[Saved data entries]
■ ■ ■

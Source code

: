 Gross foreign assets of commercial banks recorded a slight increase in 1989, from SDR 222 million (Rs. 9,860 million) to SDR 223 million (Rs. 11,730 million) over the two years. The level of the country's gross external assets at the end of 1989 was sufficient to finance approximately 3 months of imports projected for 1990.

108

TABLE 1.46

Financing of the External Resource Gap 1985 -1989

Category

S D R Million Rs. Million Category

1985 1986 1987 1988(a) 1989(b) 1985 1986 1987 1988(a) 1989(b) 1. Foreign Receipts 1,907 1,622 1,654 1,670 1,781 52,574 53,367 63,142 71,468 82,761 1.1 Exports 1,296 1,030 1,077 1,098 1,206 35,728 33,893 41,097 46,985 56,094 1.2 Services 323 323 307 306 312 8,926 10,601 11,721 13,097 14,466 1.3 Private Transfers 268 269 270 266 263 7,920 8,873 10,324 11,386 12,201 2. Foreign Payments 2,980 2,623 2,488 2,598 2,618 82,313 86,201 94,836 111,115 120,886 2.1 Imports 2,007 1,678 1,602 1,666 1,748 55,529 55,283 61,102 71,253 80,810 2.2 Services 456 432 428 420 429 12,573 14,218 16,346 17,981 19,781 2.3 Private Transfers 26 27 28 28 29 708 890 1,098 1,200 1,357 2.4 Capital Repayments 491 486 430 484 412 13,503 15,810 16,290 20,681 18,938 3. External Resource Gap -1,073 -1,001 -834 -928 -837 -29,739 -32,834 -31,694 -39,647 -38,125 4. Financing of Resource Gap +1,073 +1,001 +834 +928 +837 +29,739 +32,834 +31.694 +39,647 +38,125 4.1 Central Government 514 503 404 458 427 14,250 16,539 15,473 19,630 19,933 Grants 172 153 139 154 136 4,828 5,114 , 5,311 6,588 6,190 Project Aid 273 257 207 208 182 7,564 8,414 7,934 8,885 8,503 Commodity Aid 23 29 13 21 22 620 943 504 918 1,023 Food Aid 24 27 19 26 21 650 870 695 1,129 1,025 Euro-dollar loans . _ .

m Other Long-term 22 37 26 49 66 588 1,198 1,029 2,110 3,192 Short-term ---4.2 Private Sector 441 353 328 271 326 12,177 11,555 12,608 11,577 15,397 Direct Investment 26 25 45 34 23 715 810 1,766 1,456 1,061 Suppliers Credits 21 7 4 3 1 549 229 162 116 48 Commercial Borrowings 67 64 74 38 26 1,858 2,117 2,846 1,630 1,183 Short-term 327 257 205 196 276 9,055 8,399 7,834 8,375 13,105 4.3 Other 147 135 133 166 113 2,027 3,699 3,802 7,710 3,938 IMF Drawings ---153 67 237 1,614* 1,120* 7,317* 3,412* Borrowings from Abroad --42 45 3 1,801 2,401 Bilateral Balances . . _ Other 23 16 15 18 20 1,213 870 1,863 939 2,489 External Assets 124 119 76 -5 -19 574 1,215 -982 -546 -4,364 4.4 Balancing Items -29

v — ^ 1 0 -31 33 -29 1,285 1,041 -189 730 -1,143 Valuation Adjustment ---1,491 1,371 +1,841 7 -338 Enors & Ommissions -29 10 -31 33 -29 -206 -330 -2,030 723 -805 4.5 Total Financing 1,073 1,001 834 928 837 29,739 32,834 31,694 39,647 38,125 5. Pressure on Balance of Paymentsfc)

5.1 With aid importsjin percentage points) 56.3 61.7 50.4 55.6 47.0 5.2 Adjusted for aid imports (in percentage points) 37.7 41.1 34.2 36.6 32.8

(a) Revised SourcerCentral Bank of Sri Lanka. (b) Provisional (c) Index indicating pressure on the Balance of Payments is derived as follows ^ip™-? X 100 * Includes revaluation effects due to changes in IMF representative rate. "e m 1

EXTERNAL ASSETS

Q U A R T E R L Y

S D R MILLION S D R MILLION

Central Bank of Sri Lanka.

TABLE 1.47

■ ■ ■

◆ **What you will do**
Each line of the entries above that contains "Private" must be copied into the answer.

◆ **Result of this task**
1985 1986 1987 1988(a) 1989(b) 1985 1986 1987 1988(a) 1989(b) 1. Foreign Receipts 1,907 1,622 1,654 1,670 1,781 52,574 53,367 63,142 71,468 82,761 1.1 Exports 1,296 1,030 1,077 1,098 1,206 35,728 33,893 41,097 46,985 56,094 1.2 Services 323 323 307 306 312 8,926 10,601 11,721 13,097 14,466 1.3 Private Transfers 268 269 270 266 263 7,920 8,873 10,324 11,386 12,201 2. Foreign Payments 2,980 2,623 2,488 2,598 2,618 82,313 86,201 94,836 111,115 120,886 2.1 Imports 2,007 1,678 1,602 1,666 1,748 55,529 55,283 61,102 71,253 80,810 2.2 Services 456 432 428 420 429 12,573 14,218 16,346 17,981 19,781 2.3 Private Transfers 26 27 28 28 29 708 890 1,098 1,200 1,357 2.4 Capital Repayments 491 486 430 484 412 13,503 15,810 16,290 20,681 18,938 3. External Resource Gap -1,073 -1,001 -834 -928 -837 -29,739 -32,834 -31,694 -39,647 -38,125 4. Financing of Resource Gap +1,073 +1,001 +834 +928 +837 +29,739 +32,834 +31.694 +39,647 +38,125 4.1 Central Government 514 503 404 458 427 14,250 16,539 15,473 19,630 19,933 Grants 172 153 139 154 136 4,828 5,114 , 5,311 6,588 6,190 Project Aid 273 257 207 208 182 7,564 8,414 7,934 8,885 8,503 Commodity Aid 23 29 13 21 22 620 943 504 918 1,023 Food Aid 24 27 19 26 21 650 870 695 1,129 1,025 Euro-dollar loans . _ .
m Other Long-term 22 37 26 49 66 588 1,198 1,029 2,110 3,192 Short-term ---4.2 Private Sector 441 353 328 271 326 12,177 11,555 12,608 11,577 15,397 Direct Investment 26 25 45 34 23 715 810 1,766 1,456 1,061 Suppliers Credits 21 7 4 3 1 549 229 162 116 48 Commercial Borrowings 67 64 74 38 26 1,858 2,117 2,846 1,630 1,183 Short-term 327 257 205 196 276 9,055 8,399 7,834 8,375 13,105 4.3 Other 147 135 133 166 113 2,027 3,699 3,802 7,710 3,938 IMF Drawings ---153 67 237 1,614* 1,120* 7,317* 3,412* Borrowings from Abroad --42 45 3 1,801 2,401 Bilateral Balances . . _ Other 23 16 15 18 20 1,213 870 1,863 939 2,489 External Assets 124 119 76 -5 -19 574 1,215 -982 -546 -4,364 4.4 Balancing Items -29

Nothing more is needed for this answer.